13 May 2022, 16:00 p.m.

Contribution Metrics Are Messy: An Example

I frequently notice folks asking or answering questions like "how many contributors does this open source project have?" or "how much contribution is this project getting?" Here's an example of why those aren't simple questions.

ffmpeg is a mindbendingly powerful command-line tool to play and transform audio and video files. There are a zillion commands and flags you can use and it's hard to memorize them. So, several years ago, Ashley Blewer started a great website called ffmprovisr. It's a cookbook of useful ffmpeg recipes, like "join 2 files of the same type" and "compare two video files for content similarity using perceptual hashing". It's grown into an open source project with many users and multiple committers, gotten redesigned, and even inspired imitators.

So. Would you call ffmprovisr a contribution to ffmpeg? It's useful documentation for ffmpeg, but doesn't live in the ffmpeg repository/repositories. It helps more people use ffmpeg (and probably reduces the number of support queries its maintainers get). By creating ffmprovisr, has Blewer become a contributor to ffmpeg? Should we have a category like "indirect contribution", and, if so, how would we delineate that?

Let's go older. In the mid-2000s, the biggest ad for the Ruby programming language was the Rails web framework. Rails was the gateway through which a ton of programmers started to learn and love Ruby. So every Rails committer, documenter, trainer, and bug reporter also ended up doing a favor for Ruby. Can we say that Rails is a contribution to Ruby? Is it useful to say that?

It depends on what further question you're trying to answer. We ask "what is a contribution?" as part of asking "how much contribution are we getting?" "how many contributors do they have?" or "who are this project's contributors?". And those questions have different answers depending on what you want to do with the answers, because these questions have different answers:

  • We just had a breach. Whose credentials need to get rotated?
  • Next week we'll host a livechat to work on the roadmap. Whom should we invite?
  • We're moving the trunk branch from "master" to main". Who needs notification and maybe training?
  • Should our company keep putting energy into this as an open source project for the recruiting and marketing benefits, or take it proprietary?
  • Tidelift has money available for our project. How should we split it up?
  • If we give your project a financial grant, are we investing in a group that's more gender-diverse than the average open source project?
  • A conference wants us to give a talk. Who can speak authoritatively about the project? And who can speak on the project's behalf?
  • Should we recruit more user support/bug triage people who have specific experience with [a popular topic]?
  • Should we make the effort of having this developer documentation translated into Chinese?
  • If we participate in Outreachy, which includes both code and process contributions, how many people might be able to mentor the apprentices?
  • Which projects should my project integrate with/support/depend on?
  • Of these five projects, which is the most likely to still be around in five years?

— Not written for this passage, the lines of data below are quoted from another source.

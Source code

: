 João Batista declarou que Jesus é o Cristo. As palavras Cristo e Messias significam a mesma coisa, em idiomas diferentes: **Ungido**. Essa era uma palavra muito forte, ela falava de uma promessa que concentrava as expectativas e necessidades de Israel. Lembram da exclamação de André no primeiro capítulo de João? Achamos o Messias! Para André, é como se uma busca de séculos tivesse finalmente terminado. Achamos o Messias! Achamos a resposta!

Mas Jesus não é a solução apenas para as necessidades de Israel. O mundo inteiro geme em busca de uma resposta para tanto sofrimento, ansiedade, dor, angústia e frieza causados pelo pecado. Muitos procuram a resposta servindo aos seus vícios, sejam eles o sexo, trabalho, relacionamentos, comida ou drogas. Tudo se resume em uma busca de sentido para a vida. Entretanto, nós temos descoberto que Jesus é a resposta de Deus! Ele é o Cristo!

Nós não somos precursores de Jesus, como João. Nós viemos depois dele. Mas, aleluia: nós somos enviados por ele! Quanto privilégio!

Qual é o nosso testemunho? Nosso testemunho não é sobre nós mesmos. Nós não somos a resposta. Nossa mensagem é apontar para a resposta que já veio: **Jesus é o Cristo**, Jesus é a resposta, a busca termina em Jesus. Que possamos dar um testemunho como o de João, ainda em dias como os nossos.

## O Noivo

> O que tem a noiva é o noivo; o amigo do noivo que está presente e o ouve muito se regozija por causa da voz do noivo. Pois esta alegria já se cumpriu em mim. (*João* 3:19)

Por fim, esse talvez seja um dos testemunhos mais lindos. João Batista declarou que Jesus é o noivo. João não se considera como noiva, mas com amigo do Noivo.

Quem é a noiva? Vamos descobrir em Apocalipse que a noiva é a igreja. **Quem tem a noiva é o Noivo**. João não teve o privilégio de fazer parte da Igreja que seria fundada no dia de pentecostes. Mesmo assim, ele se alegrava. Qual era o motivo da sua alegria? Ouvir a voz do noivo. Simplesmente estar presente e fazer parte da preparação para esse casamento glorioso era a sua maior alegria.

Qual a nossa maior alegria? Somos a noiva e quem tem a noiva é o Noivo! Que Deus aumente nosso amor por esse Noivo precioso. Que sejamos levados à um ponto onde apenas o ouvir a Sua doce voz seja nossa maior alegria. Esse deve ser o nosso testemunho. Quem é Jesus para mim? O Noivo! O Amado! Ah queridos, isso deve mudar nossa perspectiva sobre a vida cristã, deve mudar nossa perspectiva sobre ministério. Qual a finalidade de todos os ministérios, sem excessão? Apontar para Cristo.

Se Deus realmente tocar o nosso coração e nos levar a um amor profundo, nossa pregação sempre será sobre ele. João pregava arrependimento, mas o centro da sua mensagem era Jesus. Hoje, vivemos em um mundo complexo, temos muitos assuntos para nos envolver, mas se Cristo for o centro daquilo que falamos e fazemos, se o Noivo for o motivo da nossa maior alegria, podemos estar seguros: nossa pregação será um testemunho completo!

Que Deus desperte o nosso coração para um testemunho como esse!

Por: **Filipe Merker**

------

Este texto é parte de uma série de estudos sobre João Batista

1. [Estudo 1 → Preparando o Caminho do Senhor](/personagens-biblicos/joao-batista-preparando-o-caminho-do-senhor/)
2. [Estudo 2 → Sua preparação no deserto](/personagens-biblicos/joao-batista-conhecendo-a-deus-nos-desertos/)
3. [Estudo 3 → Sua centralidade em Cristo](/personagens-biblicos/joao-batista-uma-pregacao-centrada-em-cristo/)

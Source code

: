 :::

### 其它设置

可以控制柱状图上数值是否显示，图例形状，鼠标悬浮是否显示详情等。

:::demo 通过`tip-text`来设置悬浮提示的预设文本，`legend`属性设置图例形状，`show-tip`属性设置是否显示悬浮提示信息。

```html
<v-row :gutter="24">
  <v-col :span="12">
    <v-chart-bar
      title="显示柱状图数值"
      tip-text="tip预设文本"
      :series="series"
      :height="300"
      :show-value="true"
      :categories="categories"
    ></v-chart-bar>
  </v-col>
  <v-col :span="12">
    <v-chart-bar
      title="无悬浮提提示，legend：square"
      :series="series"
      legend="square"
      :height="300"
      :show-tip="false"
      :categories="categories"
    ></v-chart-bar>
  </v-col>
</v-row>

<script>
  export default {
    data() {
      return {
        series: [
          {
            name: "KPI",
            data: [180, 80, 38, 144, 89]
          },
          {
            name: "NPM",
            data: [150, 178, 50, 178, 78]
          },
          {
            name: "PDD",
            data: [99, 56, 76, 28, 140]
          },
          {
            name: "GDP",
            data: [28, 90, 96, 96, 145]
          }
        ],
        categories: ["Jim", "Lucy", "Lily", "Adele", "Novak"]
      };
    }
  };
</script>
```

And so on. (These questions range through most of the five major ways projects get stuck.) For some of those questions, answers for a project like ffmpeg change depending on whether you ignore ffmprovisr, or catalog it as something like a plugin or extension to ffmpeg, a contribution to the ffmpeg ecology. And some answers for a language, framework, or operating system -- something like Ruby, where usage depends on people making useful tools built on top of the foundation you provide -- only make sense if you incorporate data about ecology inhabitants like Rails.

Sometimes you can answer those questions just by checking some pre-compiled stats in a GitHub repository. Sometimes you can't, because the answers aren't there; they're in a different repository altogether, or on StackOverflow, on mailing lists, or in a mix of places including individuals' private conversations.

If you want to dive deeper, I don't know who's thought more about them than CHAOSS (Community Health Analytics Open Source Software), and as such, GrimoireLab tries to actually gather information from lots of sources instead of just the GitHub API. And even so, any quantitative measure will probably need to be supplemented by a qualitative assessment that can catch ecology-level factors, as in the case of ffmprovisr, if you want to make a significant choice based on it.

If you want to work in the general area of quantitative contributor metrics, CHAOSS will welcome you. But if you're not, then instead of looking for the One Grand Definition of "contributor" or "contribution", get more concrete about the questions you want to answer so you can go from there.